--- RECORDS PROVIDED Enclosed Below ---
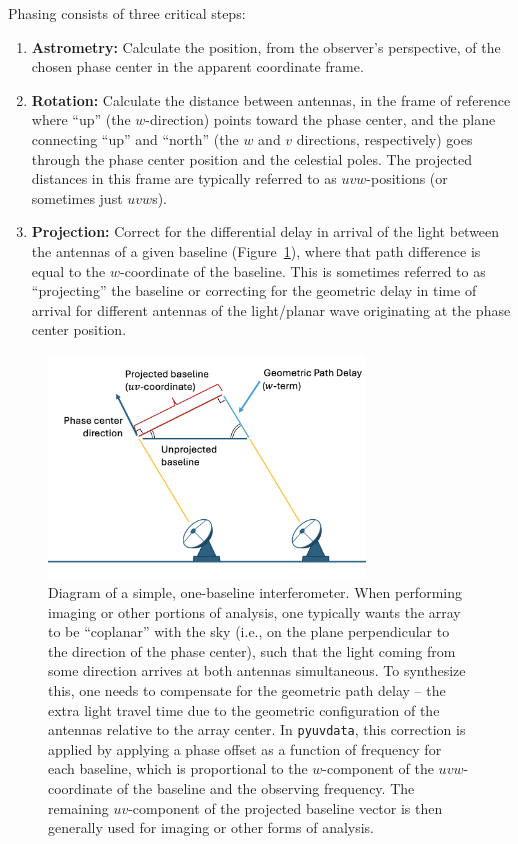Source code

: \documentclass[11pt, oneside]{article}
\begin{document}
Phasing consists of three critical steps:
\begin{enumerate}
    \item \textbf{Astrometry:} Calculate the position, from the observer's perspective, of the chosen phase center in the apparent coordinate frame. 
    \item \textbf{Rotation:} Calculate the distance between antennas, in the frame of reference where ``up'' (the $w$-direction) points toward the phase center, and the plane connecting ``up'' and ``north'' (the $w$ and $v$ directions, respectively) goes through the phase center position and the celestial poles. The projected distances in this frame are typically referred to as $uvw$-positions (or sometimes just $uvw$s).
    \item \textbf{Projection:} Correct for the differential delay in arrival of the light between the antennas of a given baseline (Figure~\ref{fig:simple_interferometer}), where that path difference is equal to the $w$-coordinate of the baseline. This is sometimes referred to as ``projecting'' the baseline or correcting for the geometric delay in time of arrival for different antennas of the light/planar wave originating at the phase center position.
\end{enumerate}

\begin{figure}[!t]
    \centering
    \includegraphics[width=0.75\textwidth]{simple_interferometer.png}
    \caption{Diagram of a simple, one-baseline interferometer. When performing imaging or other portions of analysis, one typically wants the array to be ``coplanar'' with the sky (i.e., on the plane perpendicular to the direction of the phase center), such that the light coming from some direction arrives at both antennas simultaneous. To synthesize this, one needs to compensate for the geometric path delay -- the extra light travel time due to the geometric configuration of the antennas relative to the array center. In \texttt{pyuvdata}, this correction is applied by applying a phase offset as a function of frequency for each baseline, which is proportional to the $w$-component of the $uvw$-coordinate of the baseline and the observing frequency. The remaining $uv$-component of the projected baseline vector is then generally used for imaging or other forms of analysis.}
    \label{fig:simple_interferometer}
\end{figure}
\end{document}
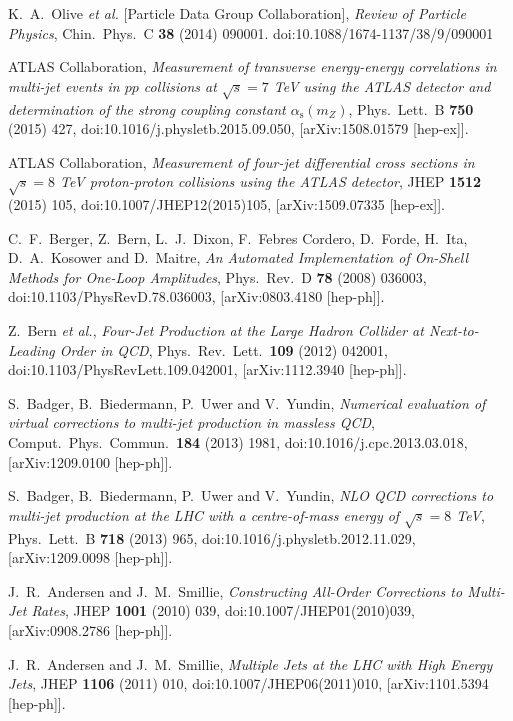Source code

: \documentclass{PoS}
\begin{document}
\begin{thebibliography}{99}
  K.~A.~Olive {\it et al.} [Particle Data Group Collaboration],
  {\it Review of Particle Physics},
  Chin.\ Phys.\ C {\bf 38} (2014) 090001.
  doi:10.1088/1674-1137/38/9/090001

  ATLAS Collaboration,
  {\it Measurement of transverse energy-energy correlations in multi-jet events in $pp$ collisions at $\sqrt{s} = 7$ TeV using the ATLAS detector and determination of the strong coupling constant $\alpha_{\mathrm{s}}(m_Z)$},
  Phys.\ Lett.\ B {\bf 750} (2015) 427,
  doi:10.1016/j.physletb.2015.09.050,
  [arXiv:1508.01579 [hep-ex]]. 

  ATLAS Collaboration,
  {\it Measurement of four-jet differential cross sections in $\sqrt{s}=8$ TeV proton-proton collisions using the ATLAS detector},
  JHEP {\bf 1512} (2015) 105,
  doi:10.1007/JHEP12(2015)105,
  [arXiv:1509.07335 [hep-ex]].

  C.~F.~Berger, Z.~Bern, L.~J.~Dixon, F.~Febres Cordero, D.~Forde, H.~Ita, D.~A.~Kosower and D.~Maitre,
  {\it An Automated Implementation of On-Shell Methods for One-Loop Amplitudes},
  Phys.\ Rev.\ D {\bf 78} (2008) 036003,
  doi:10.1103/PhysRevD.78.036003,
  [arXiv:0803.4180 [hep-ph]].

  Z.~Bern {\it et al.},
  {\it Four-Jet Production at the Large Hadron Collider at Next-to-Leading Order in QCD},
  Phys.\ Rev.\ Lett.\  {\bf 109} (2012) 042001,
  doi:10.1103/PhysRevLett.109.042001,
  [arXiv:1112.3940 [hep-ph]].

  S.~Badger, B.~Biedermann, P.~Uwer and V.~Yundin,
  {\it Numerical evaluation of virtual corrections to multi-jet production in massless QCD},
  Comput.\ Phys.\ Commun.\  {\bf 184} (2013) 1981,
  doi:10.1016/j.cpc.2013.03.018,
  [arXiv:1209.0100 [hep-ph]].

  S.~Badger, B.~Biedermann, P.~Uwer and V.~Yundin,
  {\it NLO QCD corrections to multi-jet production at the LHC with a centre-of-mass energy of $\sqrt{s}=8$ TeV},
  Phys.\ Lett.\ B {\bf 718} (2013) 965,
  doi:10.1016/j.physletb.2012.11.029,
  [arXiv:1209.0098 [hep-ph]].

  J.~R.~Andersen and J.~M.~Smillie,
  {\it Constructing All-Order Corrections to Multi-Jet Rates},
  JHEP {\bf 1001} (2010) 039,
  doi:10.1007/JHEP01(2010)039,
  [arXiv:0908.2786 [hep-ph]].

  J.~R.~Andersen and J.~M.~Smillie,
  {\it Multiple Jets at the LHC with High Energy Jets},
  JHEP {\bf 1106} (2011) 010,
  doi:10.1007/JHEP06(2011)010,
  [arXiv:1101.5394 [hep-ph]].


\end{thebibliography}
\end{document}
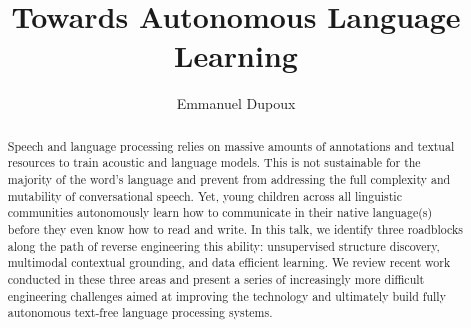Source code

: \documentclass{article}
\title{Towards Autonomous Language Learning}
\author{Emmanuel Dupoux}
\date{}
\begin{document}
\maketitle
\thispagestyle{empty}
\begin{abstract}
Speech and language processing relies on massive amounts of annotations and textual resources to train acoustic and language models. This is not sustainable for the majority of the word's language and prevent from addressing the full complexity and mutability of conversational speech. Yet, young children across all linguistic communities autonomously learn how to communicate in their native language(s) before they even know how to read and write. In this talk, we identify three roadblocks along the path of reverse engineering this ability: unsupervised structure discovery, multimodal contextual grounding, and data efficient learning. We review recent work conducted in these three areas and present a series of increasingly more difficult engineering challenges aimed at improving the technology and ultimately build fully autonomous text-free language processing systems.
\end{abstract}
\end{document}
--- End of Enclosed RECORDS PROVIDED ---
EXERCISE:
Your task is to copy each line of the data above that holds "Bern".

RESULT OF THE EXERCISE:
  C.~F.~Berger, Z.~Bern, L.~J.~Dixon, F.~Febres Cordero, D.~Forde, H.~Ita, D.~A.~Kosower and D.~Maitre,
  Z.~Bern {\it et al.},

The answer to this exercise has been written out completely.